What to work on: Please say how many lines in the records below contain the word "Kubernetes". Give the number and nothing more.

[Entries taken from a collection]

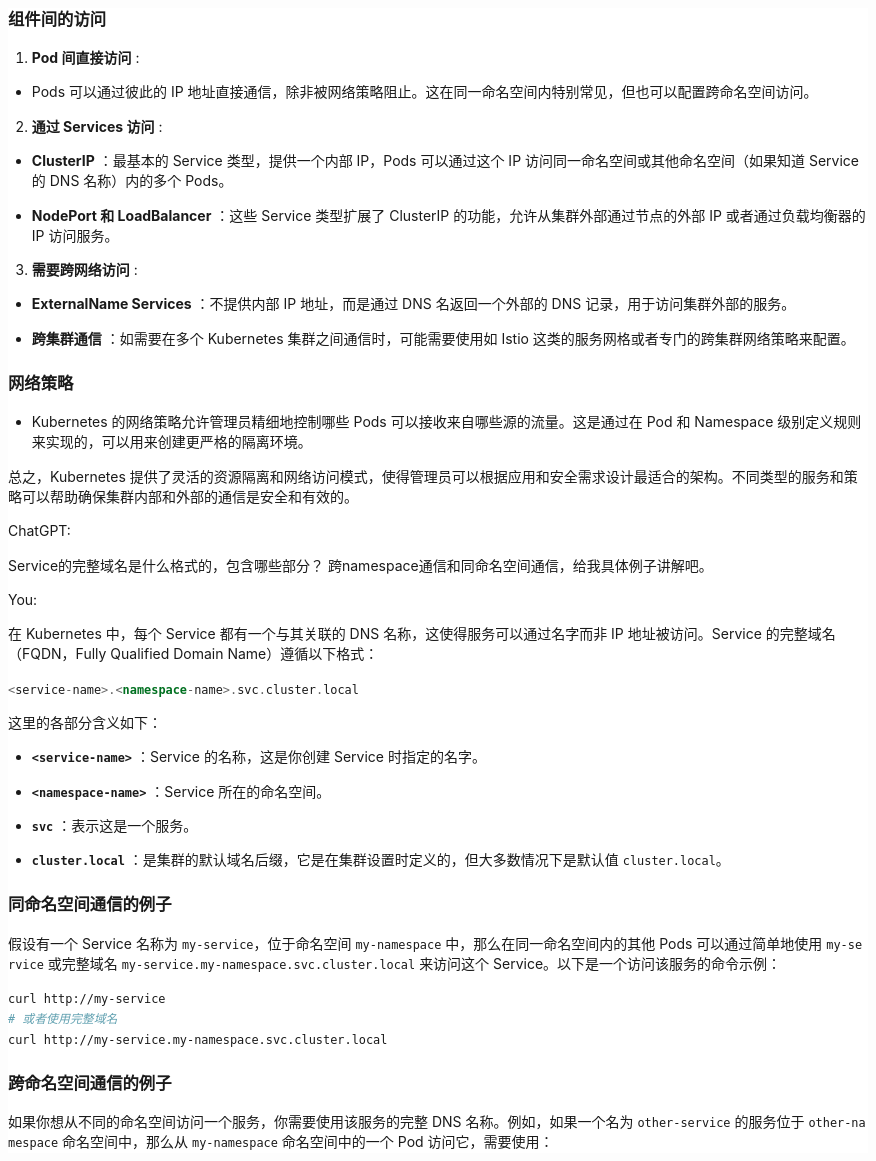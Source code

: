 ### 组件间的访问 
 
1. **Pod 间直接访问** :
  - Pods 可以通过彼此的 IP 地址直接通信，除非被网络策略阻止。这在同一命名空间内特别常见，但也可以配置跨命名空间访问。
 
2. **通过 Services 访问** : 
  - **ClusterIP** ：最基本的 Service 类型，提供一个内部 IP，Pods 可以通过这个 IP 访问同一命名空间或其他命名空间（如果知道 Service 的 DNS 名称）内的多个 Pods。
 
  - **NodePort 和 LoadBalancer** ：这些 Service 类型扩展了 ClusterIP 的功能，允许从集群外部通过节点的外部 IP 或者通过负载均衡器的 IP 访问服务。
 
3. **需要跨网络访问** : 
  - **ExternalName Services** ：不提供内部 IP 地址，而是通过 DNS 名返回一个外部的 DNS 记录，用于访问集群外部的服务。
 
  - **跨集群通信** ：如需要在多个 Kubernetes 集群之间通信时，可能需要使用如 Istio 这类的服务网格或者专门的跨集群网络策略来配置。

### 网络策略 

- Kubernetes 的网络策略允许管理员精细地控制哪些 Pods 可以接收来自哪些源的流量。这是通过在 Pod 和 Namespace 级别定义规则来实现的，可以用来创建更严格的隔离环境。

总之，Kubernetes 提供了灵活的资源隔离和网络访问模式，使得管理员可以根据应用和安全需求设计最适合的架构。不同类型的服务和策略可以帮助确保集群内部和外部的通信是安全和有效的。

ChatGPT: 

Service的完整域名是什么格式的，包含哪些部分？
跨namespace通信和同命名空间通信，给我具体例子讲解吧。

You: 

在 Kubernetes 中，每个 Service 都有一个与其关联的 DNS 名称，这使得服务可以通过名字而非 IP 地址被访问。Service 的完整域名（FQDN，Fully Qualified Domain Name）遵循以下格式：


```php
<service-name>.<namespace-name>.svc.cluster.local
```

这里的各部分含义如下：
 
- **`<service-name>`** ：Service 的名称，这是你创建 Service 时指定的名字。
 
- **`<namespace-name>`** ：Service 所在的命名空间。
 
- **`svc`** ：表示这是一个服务。
 
- **`cluster.local`** ：是集群的默认域名后缀，它是在集群设置时定义的，但大多数情况下是默认值 `cluster.local`。

### 同命名空间通信的例子 
假设有一个 Service 名称为 `my-service`，位于命名空间 `my-namespace` 中，那么在同一命名空间内的其他 Pods 可以通过简单地使用 `my-service` 或完整域名 `my-service.my-namespace.svc.cluster.local` 来访问这个 Service。以下是一个访问该服务的命令示例：

```bash
curl http://my-service
# 或者使用完整域名
curl http://my-service.my-namespace.svc.cluster.local
```

### 跨命名空间通信的例子 
如果你想从不同的命名空间访问一个服务，你需要使用该服务的完整 DNS 名称。例如，如果一个名为 `other-service` 的服务位于 `other-namespace` 命名空间中，那么从 `my-namespace` 命名空间中的一个 Pod 访问它，需要使用：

Output of the exercise: 4